■ **Exercise directions**
Starting at the line below holding "VSСode дает возможность" and stopping at the line holding "git branch -d <имя_ветки>", print every line exactly, both ends included, and leave the rest out.

■ **Information provided**
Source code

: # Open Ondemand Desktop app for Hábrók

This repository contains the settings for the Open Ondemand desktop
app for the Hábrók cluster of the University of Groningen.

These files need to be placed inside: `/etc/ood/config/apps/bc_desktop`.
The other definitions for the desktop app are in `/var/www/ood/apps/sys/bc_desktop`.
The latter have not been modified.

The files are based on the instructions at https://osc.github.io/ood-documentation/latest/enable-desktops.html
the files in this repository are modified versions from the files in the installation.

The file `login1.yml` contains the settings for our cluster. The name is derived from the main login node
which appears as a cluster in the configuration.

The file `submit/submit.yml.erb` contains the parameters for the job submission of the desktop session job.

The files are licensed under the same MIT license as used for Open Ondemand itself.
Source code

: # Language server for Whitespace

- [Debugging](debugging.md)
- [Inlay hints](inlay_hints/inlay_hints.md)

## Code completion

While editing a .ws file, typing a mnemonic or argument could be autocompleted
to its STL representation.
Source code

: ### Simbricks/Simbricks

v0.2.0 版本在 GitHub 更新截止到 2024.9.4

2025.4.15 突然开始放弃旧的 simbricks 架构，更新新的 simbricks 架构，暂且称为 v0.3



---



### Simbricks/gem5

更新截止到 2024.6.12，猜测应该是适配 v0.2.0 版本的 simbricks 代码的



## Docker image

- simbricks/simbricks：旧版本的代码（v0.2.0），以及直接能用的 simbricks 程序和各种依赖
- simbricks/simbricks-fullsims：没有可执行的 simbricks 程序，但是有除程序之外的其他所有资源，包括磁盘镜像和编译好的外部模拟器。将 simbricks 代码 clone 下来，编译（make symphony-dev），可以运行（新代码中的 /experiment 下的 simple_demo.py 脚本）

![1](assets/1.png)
...
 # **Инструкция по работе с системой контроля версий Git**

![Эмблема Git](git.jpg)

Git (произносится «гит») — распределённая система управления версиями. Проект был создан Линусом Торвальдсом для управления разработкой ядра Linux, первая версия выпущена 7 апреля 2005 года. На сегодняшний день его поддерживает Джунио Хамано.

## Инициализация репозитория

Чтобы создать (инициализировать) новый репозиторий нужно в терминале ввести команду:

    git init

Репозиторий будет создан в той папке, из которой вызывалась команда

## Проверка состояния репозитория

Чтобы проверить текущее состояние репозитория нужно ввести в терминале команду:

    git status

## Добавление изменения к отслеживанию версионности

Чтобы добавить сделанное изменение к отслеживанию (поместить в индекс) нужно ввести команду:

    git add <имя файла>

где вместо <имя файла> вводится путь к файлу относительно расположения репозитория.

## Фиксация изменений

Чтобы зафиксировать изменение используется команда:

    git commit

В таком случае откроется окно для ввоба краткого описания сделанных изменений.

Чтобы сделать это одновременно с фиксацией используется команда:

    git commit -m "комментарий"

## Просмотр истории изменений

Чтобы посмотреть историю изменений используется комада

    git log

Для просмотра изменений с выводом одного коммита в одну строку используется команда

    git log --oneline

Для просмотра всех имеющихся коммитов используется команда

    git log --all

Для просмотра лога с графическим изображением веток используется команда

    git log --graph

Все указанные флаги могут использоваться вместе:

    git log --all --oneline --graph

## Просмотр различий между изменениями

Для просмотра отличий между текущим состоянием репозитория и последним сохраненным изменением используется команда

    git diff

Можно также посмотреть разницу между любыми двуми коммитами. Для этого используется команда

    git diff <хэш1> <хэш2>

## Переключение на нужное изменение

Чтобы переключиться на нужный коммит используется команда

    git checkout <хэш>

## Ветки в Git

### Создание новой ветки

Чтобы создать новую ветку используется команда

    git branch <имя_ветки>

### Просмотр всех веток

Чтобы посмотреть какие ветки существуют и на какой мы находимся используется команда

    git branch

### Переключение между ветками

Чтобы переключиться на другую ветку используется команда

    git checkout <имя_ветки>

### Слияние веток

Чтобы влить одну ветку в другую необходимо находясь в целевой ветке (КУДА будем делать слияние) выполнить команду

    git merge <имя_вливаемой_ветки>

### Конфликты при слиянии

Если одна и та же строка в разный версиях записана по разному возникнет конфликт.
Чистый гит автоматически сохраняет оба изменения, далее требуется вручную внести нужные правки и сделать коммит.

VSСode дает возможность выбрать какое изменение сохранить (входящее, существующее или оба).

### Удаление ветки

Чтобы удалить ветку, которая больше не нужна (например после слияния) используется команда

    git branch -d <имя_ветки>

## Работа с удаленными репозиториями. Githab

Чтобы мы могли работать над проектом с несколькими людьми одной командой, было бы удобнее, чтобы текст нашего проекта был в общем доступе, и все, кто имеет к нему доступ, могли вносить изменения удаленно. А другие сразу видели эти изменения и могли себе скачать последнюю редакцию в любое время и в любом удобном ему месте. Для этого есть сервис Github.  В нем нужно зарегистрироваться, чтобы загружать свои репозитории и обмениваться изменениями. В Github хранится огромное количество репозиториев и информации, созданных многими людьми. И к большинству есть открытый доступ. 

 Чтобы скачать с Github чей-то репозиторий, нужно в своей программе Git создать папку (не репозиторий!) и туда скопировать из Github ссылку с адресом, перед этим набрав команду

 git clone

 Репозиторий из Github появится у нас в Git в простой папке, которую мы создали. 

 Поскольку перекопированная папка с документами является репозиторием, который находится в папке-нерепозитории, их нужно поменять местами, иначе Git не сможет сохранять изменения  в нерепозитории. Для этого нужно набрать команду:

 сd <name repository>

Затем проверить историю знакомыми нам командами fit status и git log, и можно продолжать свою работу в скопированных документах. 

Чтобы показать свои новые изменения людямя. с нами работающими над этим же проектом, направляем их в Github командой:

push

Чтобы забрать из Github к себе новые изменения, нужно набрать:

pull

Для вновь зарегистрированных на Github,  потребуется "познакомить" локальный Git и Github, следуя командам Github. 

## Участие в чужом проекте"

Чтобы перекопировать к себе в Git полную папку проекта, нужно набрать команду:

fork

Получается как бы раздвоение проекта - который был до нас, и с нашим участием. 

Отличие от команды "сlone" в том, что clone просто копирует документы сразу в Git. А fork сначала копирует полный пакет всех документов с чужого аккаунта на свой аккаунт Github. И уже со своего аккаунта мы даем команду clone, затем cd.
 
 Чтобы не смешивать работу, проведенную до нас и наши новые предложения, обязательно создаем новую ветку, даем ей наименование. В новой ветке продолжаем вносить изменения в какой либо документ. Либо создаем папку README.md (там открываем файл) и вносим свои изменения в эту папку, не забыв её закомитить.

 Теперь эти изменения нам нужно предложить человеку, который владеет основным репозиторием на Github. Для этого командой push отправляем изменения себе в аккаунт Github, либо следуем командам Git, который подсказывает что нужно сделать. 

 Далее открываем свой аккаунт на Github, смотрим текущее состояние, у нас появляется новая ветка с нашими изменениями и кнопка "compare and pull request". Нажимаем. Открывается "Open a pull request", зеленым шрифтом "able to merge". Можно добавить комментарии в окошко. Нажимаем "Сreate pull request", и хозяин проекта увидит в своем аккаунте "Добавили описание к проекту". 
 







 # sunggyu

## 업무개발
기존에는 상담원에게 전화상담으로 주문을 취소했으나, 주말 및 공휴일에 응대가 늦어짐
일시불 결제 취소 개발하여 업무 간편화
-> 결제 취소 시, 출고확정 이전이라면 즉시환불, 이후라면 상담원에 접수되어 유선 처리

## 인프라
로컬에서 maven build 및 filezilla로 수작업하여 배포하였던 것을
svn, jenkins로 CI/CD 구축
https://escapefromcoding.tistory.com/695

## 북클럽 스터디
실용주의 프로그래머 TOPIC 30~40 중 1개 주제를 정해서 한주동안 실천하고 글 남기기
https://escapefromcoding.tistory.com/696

■ **The answer**
VSСode дает возможность выбрать какое изменение сохранить (входящее, существующее или оба).

### Удаление ветки

Чтобы удалить ветку, которая больше не нужна (например после слияния) используется команда

    git branch -d <имя_ветки>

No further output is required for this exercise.